§ Work item: Answer with the exact lines of the following material from the one containing "There, the most" through the one containing "- [ ] Continue", both end lines included.

§ Input material:
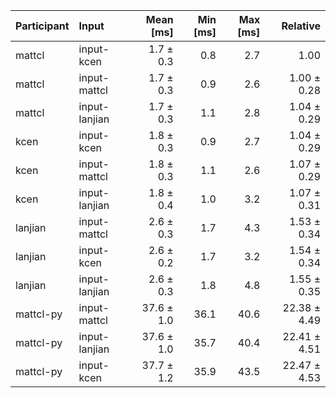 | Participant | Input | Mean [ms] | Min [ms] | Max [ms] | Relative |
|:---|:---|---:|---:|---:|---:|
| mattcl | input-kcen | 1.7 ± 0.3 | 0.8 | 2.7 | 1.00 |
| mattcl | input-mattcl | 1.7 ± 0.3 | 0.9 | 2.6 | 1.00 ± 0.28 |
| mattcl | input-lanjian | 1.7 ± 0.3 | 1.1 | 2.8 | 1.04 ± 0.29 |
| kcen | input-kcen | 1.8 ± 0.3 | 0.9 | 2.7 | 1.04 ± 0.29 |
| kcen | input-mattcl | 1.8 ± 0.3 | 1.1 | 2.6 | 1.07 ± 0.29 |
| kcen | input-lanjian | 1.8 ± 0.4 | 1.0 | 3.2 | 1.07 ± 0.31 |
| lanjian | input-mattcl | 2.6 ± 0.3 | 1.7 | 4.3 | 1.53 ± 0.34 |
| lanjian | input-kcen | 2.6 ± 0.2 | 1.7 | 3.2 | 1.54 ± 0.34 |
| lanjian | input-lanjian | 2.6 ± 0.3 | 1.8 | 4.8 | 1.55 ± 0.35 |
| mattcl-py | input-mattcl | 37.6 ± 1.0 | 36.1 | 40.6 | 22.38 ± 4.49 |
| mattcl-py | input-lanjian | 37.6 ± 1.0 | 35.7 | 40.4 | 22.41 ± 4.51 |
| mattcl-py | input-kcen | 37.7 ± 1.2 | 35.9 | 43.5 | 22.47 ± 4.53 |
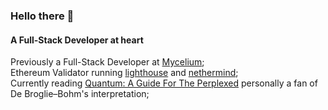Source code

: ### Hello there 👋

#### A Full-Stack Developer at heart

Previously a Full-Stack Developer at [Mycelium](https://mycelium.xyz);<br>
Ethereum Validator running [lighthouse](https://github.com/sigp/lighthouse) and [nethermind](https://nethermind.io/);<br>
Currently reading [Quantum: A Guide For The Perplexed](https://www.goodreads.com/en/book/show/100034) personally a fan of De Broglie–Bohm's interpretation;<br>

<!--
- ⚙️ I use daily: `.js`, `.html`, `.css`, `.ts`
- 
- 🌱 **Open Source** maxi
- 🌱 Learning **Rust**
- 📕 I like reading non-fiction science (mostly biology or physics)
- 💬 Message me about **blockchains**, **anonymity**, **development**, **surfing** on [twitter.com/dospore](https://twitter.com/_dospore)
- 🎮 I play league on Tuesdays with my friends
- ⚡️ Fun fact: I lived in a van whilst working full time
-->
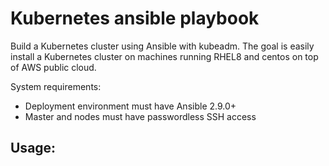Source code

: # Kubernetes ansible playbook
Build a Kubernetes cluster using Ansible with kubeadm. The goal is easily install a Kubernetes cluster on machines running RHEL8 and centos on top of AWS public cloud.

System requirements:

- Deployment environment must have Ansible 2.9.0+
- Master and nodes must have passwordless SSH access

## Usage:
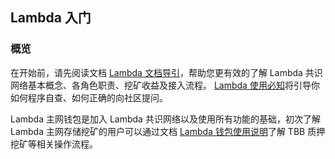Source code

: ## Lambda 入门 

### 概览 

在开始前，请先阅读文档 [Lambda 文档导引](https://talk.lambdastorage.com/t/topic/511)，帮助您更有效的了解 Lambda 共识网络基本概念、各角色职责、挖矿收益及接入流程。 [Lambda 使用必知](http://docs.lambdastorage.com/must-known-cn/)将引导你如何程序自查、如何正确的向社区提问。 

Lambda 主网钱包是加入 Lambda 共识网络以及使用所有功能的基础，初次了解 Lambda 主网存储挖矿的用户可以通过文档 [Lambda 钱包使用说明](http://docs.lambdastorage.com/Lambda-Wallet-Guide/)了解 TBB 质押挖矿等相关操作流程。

...

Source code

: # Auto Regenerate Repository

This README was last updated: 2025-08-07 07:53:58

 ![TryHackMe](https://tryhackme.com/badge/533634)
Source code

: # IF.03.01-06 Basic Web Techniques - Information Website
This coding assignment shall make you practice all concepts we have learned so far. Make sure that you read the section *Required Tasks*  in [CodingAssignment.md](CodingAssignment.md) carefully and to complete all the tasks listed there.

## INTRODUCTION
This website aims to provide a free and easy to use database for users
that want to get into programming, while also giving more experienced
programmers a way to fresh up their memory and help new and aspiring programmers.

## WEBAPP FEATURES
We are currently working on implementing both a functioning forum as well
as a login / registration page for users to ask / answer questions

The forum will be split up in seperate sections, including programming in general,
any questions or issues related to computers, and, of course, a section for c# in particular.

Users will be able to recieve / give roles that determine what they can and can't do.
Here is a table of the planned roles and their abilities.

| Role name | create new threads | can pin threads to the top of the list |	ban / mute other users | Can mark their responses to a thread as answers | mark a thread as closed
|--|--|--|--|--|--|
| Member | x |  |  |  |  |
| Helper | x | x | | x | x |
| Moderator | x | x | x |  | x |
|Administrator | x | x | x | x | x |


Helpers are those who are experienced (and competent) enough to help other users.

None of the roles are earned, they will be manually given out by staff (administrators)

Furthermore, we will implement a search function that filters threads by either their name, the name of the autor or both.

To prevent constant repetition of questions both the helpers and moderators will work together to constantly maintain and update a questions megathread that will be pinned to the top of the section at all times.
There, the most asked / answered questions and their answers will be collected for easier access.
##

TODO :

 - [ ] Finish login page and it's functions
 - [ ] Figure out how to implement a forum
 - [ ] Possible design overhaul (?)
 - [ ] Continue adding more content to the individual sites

§ Your response:
There, the most asked / answered questions and their answers will be collected for easier access.
##

TODO :

 - [ ] Finish login page and it's functions
 - [ ] Figure out how to implement a forum
 - [ ] Possible design overhaul (?)
 - [ ] Continue adding more content to the individual sites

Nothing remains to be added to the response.